| Assigned task |
Whenever the string "something" turns up in a line of the data below, copy that line.

| Listed records |
#####

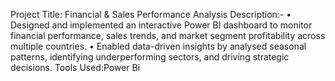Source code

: Project Title: Financial & Sales Performance Analysis
Description:-
•	Designed and implemented an interactive Power BI dashboard to monitor financial performance, sales trends, and market segment profitability across multiple countries.
•	Enabled data-driven insights by analysed  seasonal patterns, identifying underperforming sectors, and driving strategic decisions.
Tools Used:Power Bi
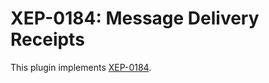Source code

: # XEP-0184: Message Delivery Receipts

This plugin implements [XEP-0184](http://xmpp.org/extensions/xep-0184.html).
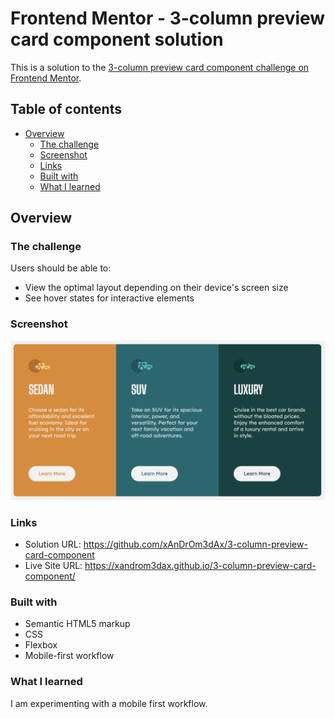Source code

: # Frontend Mentor - 3-column preview card component solution

This is a solution to the [3-column preview card component challenge on Frontend Mentor](https://www.frontendmentor.io/challenges/3column-preview-card-component-pH92eAR2-).

## Table of contents

- [Overview](#overview)
  - [The challenge](#the-challenge)
  - [Screenshot](#screenshot)
  - [Links](#links)
  - [Built with](#built-with)
  - [What I learned](#what-i-learned)

## Overview

### The challenge

Users should be able to:

- View the optimal layout depending on their device's screen size
- See hover states for interactive elements

### Screenshot

![screenshot](screenshot.png)

### Links

- Solution URL: https://github.com/xAnDrOm3dAx/3-column-preview-card-component
- Live Site URL: https://xandrom3dax.github.io/3-column-preview-card-component/

### Built with

- Semantic HTML5 markup
- CSS
- Flexbox
- Mobile-first workflow

### What I learned

I am experimenting with a mobile first workflow.

<!-- test -->
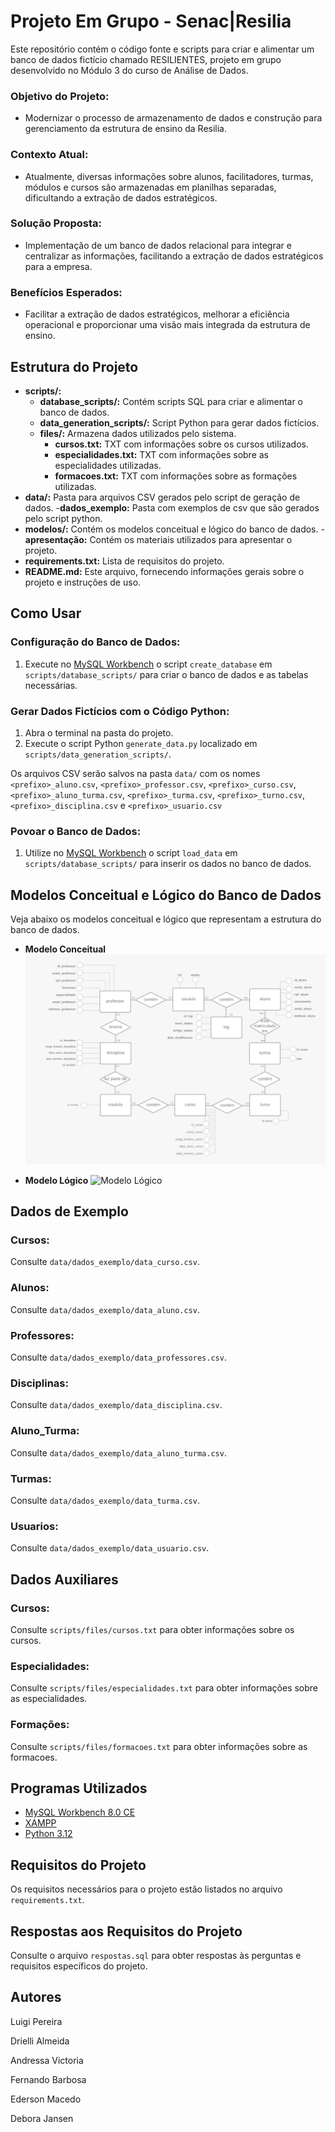 # Projeto Em Grupo - Senac|Resilia

Este repositório contém o código fonte e scripts para criar e alimentar um banco de dados fictício chamado RESILIENTES, projeto em grupo desenvolvido no Módulo 3 do curso de Análise de Dados.

### Objetivo do Projeto:

- Modernizar o processo de armazenamento de dados e construção para gerenciamento da estrutura de ensino da Resilia.

### Contexto Atual:

- Atualmente, diversas informações sobre alunos, facilitadores, turmas, módulos e cursos são armazenadas em planilhas separadas, dificultando a extração de dados estratégicos.

### Solução Proposta:

- Implementação de um banco de dados relacional para integrar e centralizar as informações, facilitando a extração de dados estratégicos para a empresa.

### Benefícios Esperados:

- Facilitar a extração de dados estratégicos, melhorar a eficiência operacional e proporcionar uma visão mais integrada da estrutura de ensino.

## Estrutura do Projeto

- **scripts/:**
  - **database_scripts/:** Contém scripts SQL para criar e alimentar o banco de dados.
  - **data_generation_scripts/:** Script Python para gerar dados fictícios.
  - **files/:** Armazena dados utilizados pelo sistema.
    - **cursos.txt:** TXT com informações sobre os cursos utilizados.
    - **especialidades.txt:** TXT com informações sobre as especialidades utilizadas.
    - **formacoes.txt:** TXT com informações sobre as formações utilizadas.
- **data/:** Pasta para arquivos CSV gerados pelo script de geração de dados.
	-**dados_exemplo:** Pasta com exemplos de csv que são gerados pelo script python.
- **modelos/:** Contém os modelos conceitual e lógico do banco de dados.
-**apresentação:** Contém os materiais utilizados para apresentar o projeto.
- **requirements.txt:** Lista de requisitos do projeto.
- **README.md:** Este arquivo, fornecendo informações gerais sobre o projeto e instruções de uso.

## Como Usar

### Configuração do Banco de Dados:

1. Execute no [MySQL Workbench](https://www.mysql.com/products/workbench/) o script `create_database` em `scripts/database_scripts/` para criar o banco de dados e as tabelas necessárias.

### Gerar Dados Fictícios com o Código Python:

1. Abra o terminal na pasta do projeto.
2. Execute o script Python `generate_data.py` localizado em `scripts/data_generation_scripts/`.

Os arquivos CSV serão salvos na pasta `data/` com os nomes `<prefixo>_aluno.csv`, `<prefixo>_professor.csv`, `<prefixo>_curso.csv`, `<prefixo>_aluno_turma.csv`, `<prefixo>_turma.csv`, `<prefixo>_turno.csv`, `<prefixo>_disciplina.csv` e `<prefixo>_usuario.csv`

### Povoar o Banco de Dados:

1. Utilize no [MySQL Workbench](https://www.mysql.com/products/workbench/) o script `load_data` em `scripts/database_scripts/` para inserir os dados no banco de dados.

## Modelos Conceitual e Lógico do Banco de Dados

Veja abaixo os modelos conceitual e lógico que representam a estrutura do banco de dados.

- **Modelo Conceitual**
  ![Modelo Conceitual](./modelos/modelo_conceitual.jpg)

- **Modelo Lógico**
  ![Modelo Lógico](./modelos/modelo_lógico.jpg)

## Dados de Exemplo

### Cursos:

Consulte `data/dados_exemplo/data_curso.csv`.

### Alunos:

Consulte `data/dados_exemplo/data_aluno.csv`.

### Professores:

Consulte `data/dados_exemplo/data_professores.csv`.

### Disciplinas:

Consulte `data/dados_exemplo/data_disciplina.csv`.

### Aluno_Turma:

Consulte `data/dados_exemplo/data_aluno_turma.csv`.

### Turmas:

Consulte `data/dados_exemplo/data_turma.csv`.

### Usuarios:

Consulte `data/dados_exemplo/data_usuario.csv`.

## Dados Auxiliares

### Cursos:

Consulte `scripts/files/cursos.txt` para obter informações sobre os cursos.

### Especialidades:

Consulte `scripts/files/especialidades.txt` para obter informações sobre as especialidades.

### Formações:

Consulte `scripts/files/formacoes.txt` para obter informações sobre as formacoes.

## Programas Utilizados

- [MySQL Workbench 8.0 CE](https://www.mysql.com/products/workbench/)
- [XAMPP](https://www.apachefriends.org/index.html)
- [Python 3.12](https://www.python.org/downloads/release/python-312/)

## Requisitos do Projeto

Os requisitos necessários para o projeto estão listados no arquivo `requirements.txt`.

## Respostas aos Requisitos do Projeto

Consulte o arquivo `respostas.sql` para obter respostas às perguntas e requisitos específicos do projeto.

## Autores
Luigi Pereira

Drielli Almeida

Andressa Victoria

Fernando Barbosa

Ederson Macedo

Debora Jansen

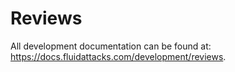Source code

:# Reviews

All development documentation
can be found at:
<https://docs.fluidattacks.com/development/reviews>.

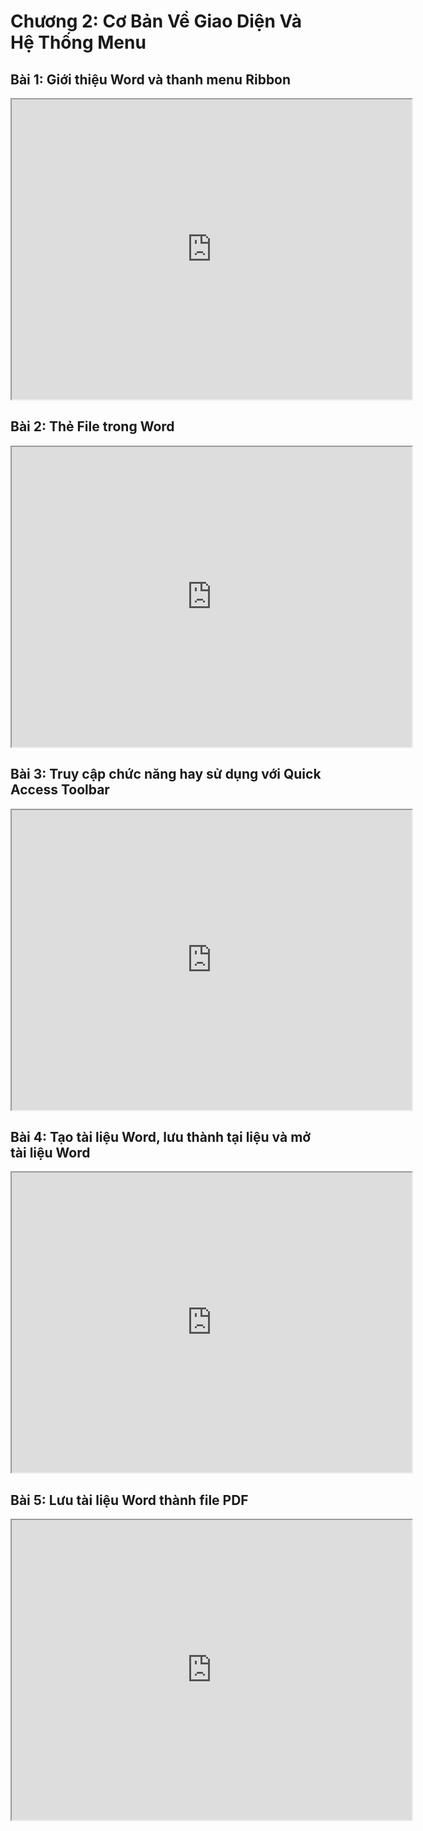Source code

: # Chương 2: Cơ Bản Về Giao Diện Và Hệ Thống Menu

## Bài 1: Giới thiệu Word và thanh menu Ribbon

<div class="videoZen">
<iframe src="https://drive.google.com/file/d/1fgh456Dtr-PsOt69TSlOYd5cuF8zixDY/preview" width="640" height="480" allow="autoplay"></iframe>
</div>

## Bài 2: Thẻ File trong Word

<div class="videoZen">
<iframe src="https://drive.google.com/file/d/1ospoHN7X_7YDxsDbiPxsoY8-r-411ipN/preview" width="640" height="480" allow="autoplay"></iframe>
</div>

## Bài 3: Truy cập chức năng hay sử dụng với Quick Access Toolbar

<div class="videoZen">
<iframe src="https://drive.google.com/file/d/1qctNvELlyVB1bwuXXcdE3-e3_lbevfBy/preview" width="640" height="480" allow="autoplay"></iframe>
</div>

## Bài 4: Tạo tài liệu Word, lưu thành tại liệu và mở tài liệu Word

<div class="videoZen">
<iframe src="https://drive.google.com/file/d/1YPymjrs8usfXlotruRQWO2a_rTo_ih1P/preview" width="640" height="480" allow="autoplay"></iframe>
</div>

## Bài 5: Lưu tài liệu Word thành file PDF

<div class="videoZen">
    <iframe src="https://drive.google.com/file/d/1jfxAPIulstfYtLVAQKCsC-8bPMr2XCqK/preview" width="640" height="480" allow="autoplay"></iframe>
</div>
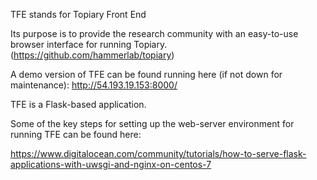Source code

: TFE stands for Topiary Front End

Its purpose is to provide the research community with an easy-to-use browser interface for running Topiary.
(https://github.com/hammerlab/topiary)

A demo version of TFE can be found running here (if not down for maintenance):
http://54.193.19.153:8000/

TFE is a Flask-based application.

Some of the key steps for setting up the web-server environment for running TFE can be found here:

https://www.digitalocean.com/community/tutorials/how-to-serve-flask-applications-with-uwsgi-and-nginx-on-centos-7


  

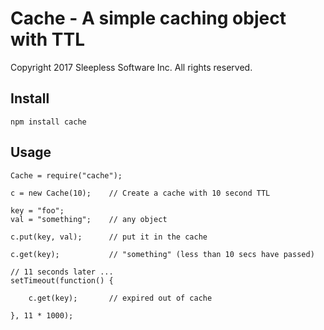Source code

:
# Cache - A simple caching object with TTL

Copyright 2017 Sleepless Software Inc. All rights reserved.


## Install

	npm install cache


## Usage

	Cache = require("cache");

	c = new Cache(10);    // Create a cache with 10 second TTL

	key = "foo";
	val = "something";    // any object

	c.put(key, val);      // put it in the cache

	c.get(key);           // "something" (less than 10 secs have passed)

	// 11 seconds later ...
	setTimeout(function() {

		c.get(key);       // expired out of cache

	}, 11 * 1000);





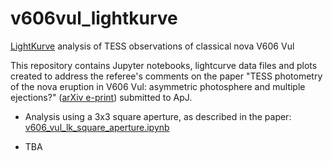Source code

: # v606vul_lightkurve
[LightKurve](https://github.com/lightkurve/lightkurve) analysis of TESS observations of classical nova V606 Vul

This repository contains Jupyter notebooks, lightcurve data files and plots 
created to address the referee's comments on the paper 
"TESS photometry of the nova eruption in V606 Vul: asymmetric photosphere and multiple ejections?" 
([arXiv e-print](https://arxiv.org/abs/2311.04903)) submitted to ApJ. 

* Analysis using a 3x3 square aperture, as described in the paper: [v606_vul_lk_square_aperture.ipynb](v606_vul_lk_square_aperture.ipynb)

* TBA


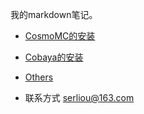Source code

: 我的markdown笔记。

+ [CosmoMC的安装](_post/2020-03-24-CosmoMC.md)

+ [Cobaya的安装](_post/2022-01-08-Cobaya.md)

+ [Others](_post/2022-01-09-Others.md)

+ 联系方式 serliou@163.com
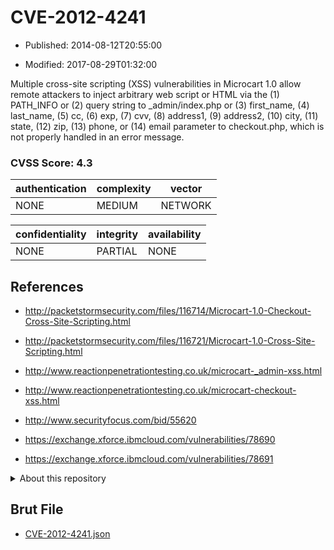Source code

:# CVE-2012-4241

- Published: 2014-08-12T20:55:00

- Modified: 2017-08-29T01:32:00

Multiple cross-site scripting (XSS) vulnerabilities in Microcart 1.0 allow remote attackers to inject arbitrary web script or HTML via the (1) PATH_INFO or (2) query string to _admin/index.php or (3) first_name, (4) last_name, (5) cc, (6) exp, (7) cvv, (8) address1, (9) address2, (10) city, (11) state, (12) zip, (13) phone, or (14) email parameter to checkout.php, which is not properly handled in an error message.

### CVSS Score: **4.3**

| authentication | complexity | vector |
| --- | --- | --- |
| NONE | MEDIUM | NETWORK |

| confidentiality | integrity | availability |
| --- | --- | --- |
| NONE | PARTIAL | NONE |

## References

* http://packetstormsecurity.com/files/116714/Microcart-1.0-Checkout-Cross-Site-Scripting.html

* http://packetstormsecurity.com/files/116721/Microcart-1.0-Cross-Site-Scripting.html

* http://www.reactionpenetrationtesting.co.uk/microcart-_admin-xss.html

* http://www.reactionpenetrationtesting.co.uk/microcart-checkout-xss.html

* http://www.securityfocus.com/bid/55620

* https://exchange.xforce.ibmcloud.com/vulnerabilities/78690

* https://exchange.xforce.ibmcloud.com/vulnerabilities/78691

<details>
<summary>About this repository</summary> 

  This repository is part of the project [Live Hack CVE](https://github.com/Live-Hack-CVE). Main website can be found [www.live-hack.org](https://www.live-hack.org) 
  
  Made by [Sn0wAlice](https://github.com/Sn0wAlice) for the people that care about security and need to have a feed of the latest CVEs. Hope you enjoy it, don't forget to star the repo and follow me on [Twitter](https://twitter.com/Sn0wAlice) and [Github](https://github.com/Sn0wAlice). And that is my [personnal website](https://www.alice-snow.me/)

  - [Home Page](https://github.com/Live-Hack-CVE)
  - [Framework](https://github.com/Live-Hack-CVE/cve-framework)
  - [CVE database](https://github.com/Live-Hack-CVE/full_database)
  - [Changelog](https://github.com/Live-Hack-CVE/Changelog)
</details>

## Brut File

* [CVE-2012-4241.json](https://raw.githubusercontent.com/Live-Hack-CVE/full_database/main/cves/2012/CVE-2012-4241.json)

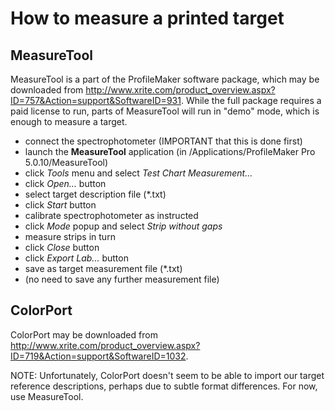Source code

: # How to measure a printed target


## MeasureTool

MeasureTool is a part of the ProfileMaker software package, which may be downloaded from <http://www.xrite.com/product_overview.aspx?ID=757&Action=support&SoftwareID=931>.  While the full package requires a paid license to run, parts of MeasureTool will run in "demo" mode, which is enough to measure a target.

  - connect the spectrophotometer (IMPORTANT that this is done first)
  - launch the **MeasureTool** application (in /Applications/ProfileMaker Pro 5.0.10/MeasureTool)
  - click *Tools* menu and select *Test Chart Measurement...*
  - click *Open...* button
  - select target description file (*.txt)
  - click *Start* button
  - calibrate spectrophotometer as instructed
  - click *Mode* popup and select *Strip without gaps*
  - measure strips in turn
  - click *Close* button
  - click *Export Lab...* button
  - save as target measurement file (*.txt)
  - (no need to save any further measurement file)
  
## ColorPort

ColorPort may be downloaded from <http://www.xrite.com/product_overview.aspx?ID=719&Action=support&SoftwareID=1032>.

NOTE: Unfortunately, ColorPort doesn't seem to be able to import our target reference descriptions, perhaps due to subtle format differences.  For now, use MeasureTool.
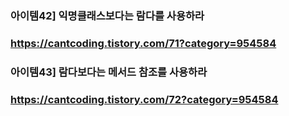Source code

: ### 아이템42] 익명클래스보다는 람다를 사용하라
### https://cantcoding.tistory.com/71?category=954584

### 아이템43] 람다보다는 메서드 참조를 사용하라
### https://cantcoding.tistory.com/72?category=954584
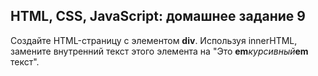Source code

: ## HTML, CSS, JavaScript: домашнее задание 9

Создайте HTML-страницу с элементом **div**. Используя innerHTML, замените внутренний текст этого элемента на "Это **em***курсивный***em** текст".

#####

| Response to the exercise |
	val = "something";    // any object
	c.get(key);           // "something" (less than 10 secs have passed)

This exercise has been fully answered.